Records excerpted from a collection

==========

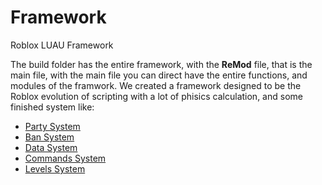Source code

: # Framework
Roblox LUAU Framework

The build folder has the entire framework, with the <strong>ReMod</strong> file, that is the main file, with the main file you can direct have the entire functions, and modules of the framwork.
We created a framework designed to be the Roblox evolution of scripting with a lot of phisics calculation, and some finished system like:
- [Party System](https://github.com/sincegit/remod/blob/master/build/functions/partySystem.lua)
- [Ban System](https://github.com/sincegit/remod/blob/master/build/functions/banSystem.lua)
- [Data System](https://github.com/sincegit/remod/blob/master/build/functions/dataSystem.lua)
- [Commands System](https://github.com/sincegit/remod/blob/master/build/functions/cmdSystem.lua)
- [Levels System](https://github.com/sincegit/remod/blob/master/build/functions/levelSystem.lua)
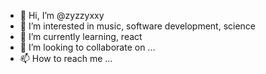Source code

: - 👋 Hi, I’m @zyzzyxxy
- 👀 I’m interested in music, software development, science
- 🌱 I’m currently learning, react
- 💞️ I’m looking to collaborate on ...
- 📫 How to reach me ...

<!---
zyzzyxxy/zyzzyxxy is a ✨ special ✨ repository because its `README.md` (this file) appears on your GitHub profile.
You can click the Preview link to take a look at your changes.
--->
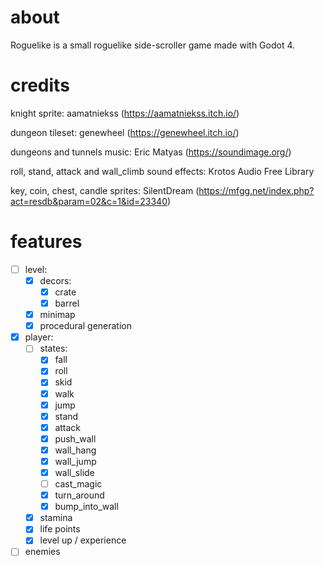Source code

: # about

Roguelike is a small roguelike side-scroller game made with Godot 4.

# credits

knight sprite: aamatniekss (https://aamatniekss.itch.io/)

dungeon tileset: genewheel (https://genewheel.itch.io/)

dungeons and tunnels music: Eric Matyas (https://soundimage.org/)

roll, stand, attack and wall_climb sound effects: Krotos Audio Free Library

key, coin, chest, candle sprites: SilentDream (https://mfgg.net/index.php?act=resdb&param=02&c=1&id=23340)

# features

-   [ ] level:
    -   [x] decors:
        -   [x] crate
        -   [x] barrel
    -   [x] minimap
    -   [x] procedural generation
-   [x] player:
    -   [ ] states:
        -   [x] fall
        -   [x] roll
        -   [x] skid
        -   [x] walk
        -   [x] jump
        -   [x] stand
        -   [x] attack
        -   [x] push_wall
        -   [x] wall_hang
        -   [x] wall_jump
        -   [x] wall_slide
        -   [ ] cast_magic
        -   [x] turn_around
        -   [x] bump_into_wall
    -   [x] stamina
    -   [x] life points
    -   [x] level up / experience
-   [ ] enemies
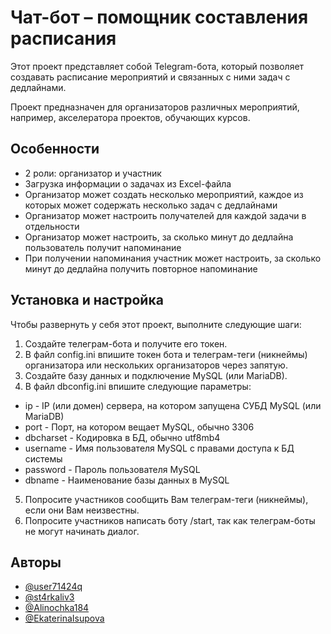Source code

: 
# Чат-бот – помощник составления расписания

Этот проект представляет собой Telegram-бота, который позволяет создавать расписание мероприятий и связанных с ними задач с дедлайнами.

Проект предназначен для организаторов различных мероприятий, например, акселератора проектов, обучающих курсов.

## Особенности

- 2 роли: организатор и участник
- Загрузка информации о задачах из Excel-файла
- Организатор может создать несколько мероприятий, каждое из которых может содержать несколько задач с дедлайнами
- Организатор может настроить получателей для каждой задачи в отдельности
- Организатор может настроить, за сколько минут до дедлайна пользователь получит напоминание
- При получении напоминания участник может настроить, за сколько минут до дедлайна получить повторное напоминание

## Установка и настройка

Чтобы развернуть у себя этот проект, выполните следующие шаги:

1. Создайте телеграм-бота и получите его токен.
2. В файл config.ini впишите токен бота и телеграм-теги (никнеймы) организатора или нескольких организаторов через запятую.
3. Создайте базу данных и подключение MySQL (или MariaDB).
4. В файл dbconfig.ini впишите следующие параметры:
- ip - IP (или домен) сервера, на котором запущена СУБД MySQL (или MariaDB)
- port - Порт, на котором вещает MySQL, обычно 3306
- dbcharset - Кодировка в БД, обычно utf8mb4
- username - Имя пользователя MySQL с правами доступа к БД системы
- password - Пароль пользователя MySQL
- dbname - Наименование базы данных в MySQL
5. Попросите участников сообщить Вам телеграм-теги (никнеймы), если они Вам неизвестны.
6. Попросите участников написать боту /start, так как телеграм-боты не могут начинать диалог.


## Авторы

- [@user71424q](https://github.com/user71424q)
- [@st4rkaliv3](https://github.com/st4rkaliv3)
- [@Alinochka184](https://github.com/Alinochka184)
- [@EkaterinaIsupova](https://github.com/EkaterinaIsupova)


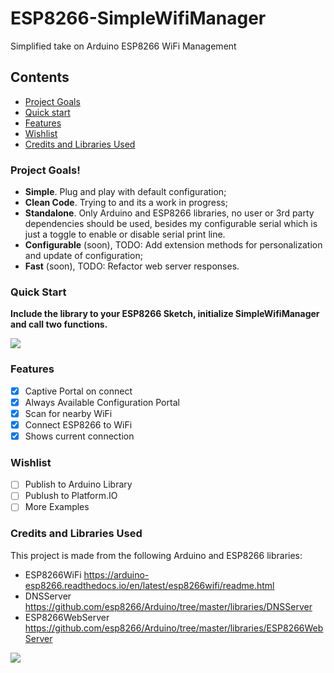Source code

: # ESP8266-SimpleWifiManager
Simplified take on Arduino ESP8266 WiFi Management

## Contents
 - [Project Goals](#project-goals)
 - [Quick start](#quick-start)
 - [Features](#features)
 - [Wishlist](#wishlist)
 - [Credits and Libraries Used](#credits-and-libraries-used)
 
 
### Project Goals!

- **Simple**. Plug and play with default configuration;
- **Clean Code**. Trying to and its a work in progress;
- **Standalone**. Only Arduino and ESP8266 libraries, no user or 3rd party dependencies should be used, besides my configurable serial which is just a toggle to enable or disable serial print line. 
- **Configurable** (soon), TODO: Add extension methods for personalization and update of configuration;
- **Fast** (soon), TODO: Refactor web server responses.

### Quick Start
**Include the library to your ESP8266 Sketch, initialize SimpleWifiManager and call two functions.**  

[![](https://user-images.githubusercontent.com/1830478/92315817-f4342f80-f01d-11ea-9ac2-7f4ded63199b.JPG)](https://user-images.githubusercontent.com/1830478/92315817-f4342f80-f01d-11ea-9ac2-7f4ded63199b.JPG)
  

### Features
- [x] Captive Portal on connect
- [x] Always Available Configuration Portal 
- [x] Scan for nearby WiFi
- [x] Connect ESP8266 to WiFi
- [x] Shows current connection

### Wishlist
- [ ] Publish to Arduino Library 
- [ ] Publush to Platform.IO
- [ ] More Examples

### Credits and Libraries Used
This project is made from the following Arduino and ESP8266 libraries:
- ESP8266WiFi https://arduino-esp8266.readthedocs.io/en/latest/esp8266wifi/readme.html
- DNSServer https://github.com/esp8266/Arduino/tree/master/libraries/DNSServer
- ESP8266WebServer https://github.com/esp8266/Arduino/tree/master/libraries/ESP8266WebServer

[![](https://user-images.githubusercontent.com/1830478/92315964-33638000-f020-11ea-9c6c-510addd8bfe4.png)](https://user-images.githubusercontent.com/1830478/92315964-33638000-f020-11ea-9c6c-510addd8bfe4.png)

==========

EXERCISE PROMPT
Write out each entry above once more, exactly as written, and drop the pictures.

OUTPUT
Source code

: # Framework
Roblox LUAU Framework

The build folder has the entire framework, with the <strong>ReMod</strong> file, that is the main file, with the main file you can direct have the entire functions, and modules of the framwork.
We created a framework designed to be the Roblox evolution of scripting with a lot of phisics calculation, and some finished system like:
- [Party System](https://github.com/sincegit/remod/blob/master/build/functions/partySystem.lua)
- [Ban System](https://github.com/sincegit/remod/blob/master/build/functions/banSystem.lua)
- [Data System](https://github.com/sincegit/remod/blob/master/build/functions/dataSystem.lua)
- [Commands System](https://github.com/sincegit/remod/blob/master/build/functions/cmdSystem.lua)
- [Levels System](https://github.com/sincegit/remod/blob/master/build/functions/levelSystem.lua)
Source code

: - 👋 Hi, I’m @zyzzyxxy
- 👀 I’m interested in music, software development, science
- 🌱 I’m currently learning, react
- 💞️ I’m looking to collaborate on ...
- 📫 How to reach me ...

<!---
zyzzyxxy/zyzzyxxy is a ✨ special ✨ repository because its `README.md` (this file) appears on your GitHub profile.
You can click the Preview link to take a look at your changes.
--->
Source code

: # about

Roguelike is a small roguelike side-scroller game made with Godot 4.

# credits

knight sprite: aamatniekss (https://aamatniekss.itch.io/)

dungeon tileset: genewheel (https://genewheel.itch.io/)

dungeons and tunnels music: Eric Matyas (https://soundimage.org/)

roll, stand, attack and wall_climb sound effects: Krotos Audio Free Library

key, coin, chest, candle sprites: SilentDream (https://mfgg.net/index.php?act=resdb&param=02&c=1&id=23340)

# features

-   [ ] level:
    -   [x] decors:
        -   [x] crate
        -   [x] barrel
    -   [x] minimap
    -   [x] procedural generation
-   [x] player:
    -   [ ] states:
        -   [x] fall
        -   [x] roll
        -   [x] skid
        -   [x] walk
        -   [x] jump
        -   [x] stand
        -   [x] attack
        -   [x] push_wall
        -   [x] wall_hang
        -   [x] wall_jump
        -   [x] wall_slide
        -   [ ] cast_magic
        -   [x] turn_around
        -   [x] bump_into_wall
    -   [x] stamina
    -   [x] life points
    -   [x] level up / experience
-   [ ] enemies
Source code

: 
# Чат-бот – помощник составления расписания

Этот проект представляет собой Telegram-бота, который позволяет создавать расписание мероприятий и связанных с ними задач с дедлайнами.

Проект предназначен для организаторов различных мероприятий, например, акселератора проектов, обучающих курсов.

## Особенности

- 2 роли: организатор и участник
- Загрузка информации о задачах из Excel-файла
- Организатор может создать несколько мероприятий, каждое из которых может содержать несколько задач с дедлайнами
- Организатор может настроить получателей для каждой задачи в отдельности
- Организатор может настроить, за сколько минут до дедлайна пользователь получит напоминание
- При получении напоминания участник может настроить, за сколько минут до дедлайна получить повторное напоминание

## Установка и настройка

Чтобы развернуть у себя этот проект, выполните следующие шаги:

1. Создайте телеграм-бота и получите его токен.
2. В файл config.ini впишите токен бота и телеграм-теги (никнеймы) организатора или нескольких организаторов через запятую.
3. Создайте базу данных и подключение MySQL (или MariaDB).
4. В файл dbconfig.ini впишите следующие параметры:
- ip - IP (или домен) сервера, на котором запущена СУБД MySQL (или MariaDB)
- port - Порт, на котором вещает MySQL, обычно 3306
- dbcharset - Кодировка в БД, обычно utf8mb4
- username - Имя пользователя MySQL с правами доступа к БД системы
- password - Пароль пользователя MySQL
- dbname - Наименование базы данных в MySQL
5. Попросите участников сообщить Вам телеграм-теги (никнеймы), если они Вам неизвестны.
6. Попросите участников написать боту /start, так как телеграм-боты не могут начинать диалог.


## Авторы

- [@user71424q](https://github.com/user71424q)
- [@st4rkaliv3](https://github.com/st4rkaliv3)
- [@Alinochka184](https://github.com/Alinochka184)
- [@EkaterinaIsupova](https://github.com/EkaterinaIsupova)


Source code

: # ESP8266-SimpleWifiManager
Simplified take on Arduino ESP8266 WiFi Management

## Contents
 - [Project Goals](#project-goals)
 - [Quick start](#quick-start)
 - [Features](#features)
 - [Wishlist](#wishlist)
 - [Credits and Libraries Used](#credits-and-libraries-used)
 
 
### Project Goals!

- **Simple**. Plug and play with default configuration;
- **Clean Code**. Trying to and its a work in progress;
- **Standalone**. Only Arduino and ESP8266 libraries, no user or 3rd party dependencies should be used, besides my configurable serial which is just a toggle to enable or disable serial print line. 
- **Configurable** (soon), TODO: Add extension methods for personalization and update of configuration;
- **Fast** (soon), TODO: Refactor web server responses.

### Quick Start
**Include the library to your ESP8266 Sketch, initialize SimpleWifiManager and call two functions.**  

[![](https://user-images.githubusercontent.com/1830478/92315817-f4342f80-f01d-11ea-9ac2-7f4ded63199b.JPG)](https://user-images.githubusercontent.com/1830478/92315817-f4342f80-f01d-11ea-9ac2-7f4ded63199b.JPG)
  

### Features
- [x] Captive Portal on connect
- [x] Always Available Configuration Portal 
- [x] Scan for nearby WiFi
- [x] Connect ESP8266 to WiFi
- [x] Shows current connection

### Wishlist
- [ ] Publish to Arduino Library 
- [ ] Publush to Platform.IO
- [ ] More Examples

### Credits and Libraries Used
This project is made from the following Arduino and ESP8266 libraries:
- ESP8266WiFi https://arduino-esp8266.readthedocs.io/en/latest/esp8266wifi/readme.html
- DNSServer https://github.com/esp8266/Arduino/tree/master/libraries/DNSServer
- ESP8266WebServer https://github.com/esp8266/Arduino/tree/master/libraries/ESP8266WebServer

[![](https://user-images.githubusercontent.com/1830478/92315964-33638000-f020-11ea-9c6c-510addd8bfe4.png)](https://user-images.githubusercontent.com/1830478/92315964-33638000-f020-11ea-9c6c-510addd8bfe4.png)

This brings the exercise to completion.